Some of them trickled out a few years ago and a few more came out recently in the NYC trial of yet another African Embassy bomber suspect.  Here's the Long War Journal:
“Our groups inside Afghanistan are the same for every season for many years now,” Rahman wrote. “We have groups in Bactria, Bactica, Khost, Zabul, Ghazni and [Wardak] in addition to the battalion in Nuristan and Kunz,” the US government’s translation reads. Bactria and Bactica are probably poor translations of Paktia and Paktika, two provinces where al Qaeda’s allies are known to have a strong presence. Also, Kunz is likely Kunar.
Therefore, Rahman indicated that al Qaeda had a presence in at least eight Afghan provinces. The size of these “groups” was not disclosed. But earlier in the letter, Rahman mentioned that al Qaeda has “a full battalion in Nuristan and Kunar.” A translator or analyst from the US government estimated that this battalion consisted of “around 70 individuals.”

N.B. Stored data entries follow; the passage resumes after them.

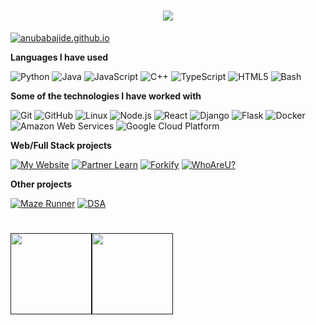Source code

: <h1 align="center">
  <img src="https://github.com/anubabajide/anubabajide/raw/master/profile.gif"/>
</h1>

[![anubabajide.github.io](https://img.shields.io/badge/-Aanu.B-000000?style=for-the-badge&logo=ansible&logoColor=white)](https://anubabajide.github.io/)

**Languages I have used**

![Python](https://img.shields.io/badge/Python--000000?style=flat&logo=python)
![Java](https://img.shields.io/badge/Java--000000?style=flat&logo=java)
![JavaScript](https://img.shields.io/badge/JavaScript--000000?style=flat&logo=javascript)
![C++](https://img.shields.io/badge/C++--000000?style=flat&logo=C%2B%2B&logoColor=00599C)
![TypeScript](https://img.shields.io/badge/TypeScript--000000?style=flat&logo=typescript&logoColor=007ACC)
![HTML5](https://img.shields.io/badge/HTML5--000000?style=flat&logo=HTML5)
![Bash](https://img.shields.io/badge/Bash--000000?style=flat&logo=bash)

**Some of the technologies I have worked with**

![Git](https://img.shields.io/badge/Git--000000?style=flat&logo=git&logoColor=F05032)
![GitHub](https://img.shields.io/badge/GitHub--000000?style=flat&logo=github&logoColor=FFFFFF)
![Linux](https://img.shields.io/badge/Linux--000000?style=flat&logo=linux&logoColor=FCC624)
![Node.js](https://img.shields.io/badge/Node.js--000000?style=flat&logo=node.js&logoColor=339933)
![React](https://img.shields.io/badge/React--000000?style=flat&logo=React&logoColor=61DAFB)
![Django](https://img.shields.io/badge/Django--000000?style=flat&logo=Django)
![Flask](https://img.shields.io/badge/Flask--000000?style=flat&logo=Flask)
![Docker](https://img.shields.io/badge/Docker--000000?style=flat&logo=Docker)
![Amazon Web Services](https://img.shields.io/badge/AWS--000000?style=flat&logo=amazon)
![Google Cloud Platform](https://img.shields.io/badge/GCP--000000?style=flat&logo=google)

**Web/Full Stack projects**

[![My Website](https://img.shields.io/badge/🧬-&nbsp;&nbsp;My&nbsp;Website-000000?style=flat)](https://anubabajide.github.io)
[![Partner Learn](https://img.shields.io/badge/📗-&nbsp;&nbsp;PartnerLearn-000000?style=flat)](https://partner-learn.herokuapp.com/)
[![Forkify](https://img.shields.io/badge/🍽️-&nbsp;&nbsp;Forkify-000000?style=flat)](https://anubabajide.github.io/forkify)
[![WhoAreU?](https://img.shields.io/badge/💁-&nbsp;&nbsp;WhoAreU-000000?style=flat)](https://github.com/anubabajide/whoareu-flask)

**Other projects**

[![Maze Runner](https://img.shields.io/badge/🤖-&nbsp;&nbsp;MazeRunner-000000?style=flat)](https://github.com/anubabajide/Maze-Runner)
[![DSA](https://img.shields.io/badge/📚-&nbsp;&nbsp;Data_Structures_And_Algorithms-000000?style=flat)](https://github.com/anubabajide/Coding-Challenges)

<h1>
    <a href="">
        <img align="" height='130px' src="https://github-readme-stats.vercel.app/api?username=anubabajide&hide_title=true&show_icons=true&include_all_commits=true&line_height=21&bg_color=0,EC6C6C,FFD479,FFFC79,73FA79&theme=graywhite" /><img align="" height='130px' src="https://github-readme-stats.vercel.app/api/top-langs/?username=anubabajide&hide_title=true&layout=compact&bg_color=0,73FA79,73FDFF,7A81FF&theme=graywhite" />
    </a>
</h1>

In other words, the notion that "Core AQ" has been run out of Afghanistan into the Pakistan-drone kill box only to be 'decimated' might not be exactly true. Other docs mention ties to Iran, if only from an enemy of my enemy fashion. Here's Stephen Hayes:
Hayes said the initial "scrub" of the bin Laden documents by the CIA was very successful, producing 400 intelligence reports and leading to U.S. actions around the world against al Qaeda. "Then it all stopped. The CIA basically sat on the documents. ...
I think it's because the Obama administration didn't want to know what was in them," said Hayes, adding that the documents would have had "tremendous implications" for U.S. foreign policy overall. "Once you've exposed these documents in al Qaeda's own hand, it requires the administration to act on them. And the president's argument all along has been that the war on terror is ending," said Hayes.
Emphasis added.  It's appropriate that Hayes is weighing in here--he was at the forefront to get the captured Iraqi regime documents released. Eventually they were, via a DoD web portal, only to be shut down later after the New York Times used them to reprint some sensitive nuclear information. Who knows what else those docs might show.  But by all means, we need those 28 pages!

Of course Hayes and his friend Joscelyn, along with Fox and other conservatives, were among the only outlets to report the suggested bin Laden connection with Iran...

Maybe that's because the mainstreamers want nothing to do with upending Obama's legacy project of normalizing relations with both commie Cuba and radical Iran (with neither of them reforming first).  Today we learn the new rulers of Yemen have approved direct flights from Iran.  So it appears our government has picked a devil in dealing with the other devils.  Maybe there are some documents supporting that premise somewhere.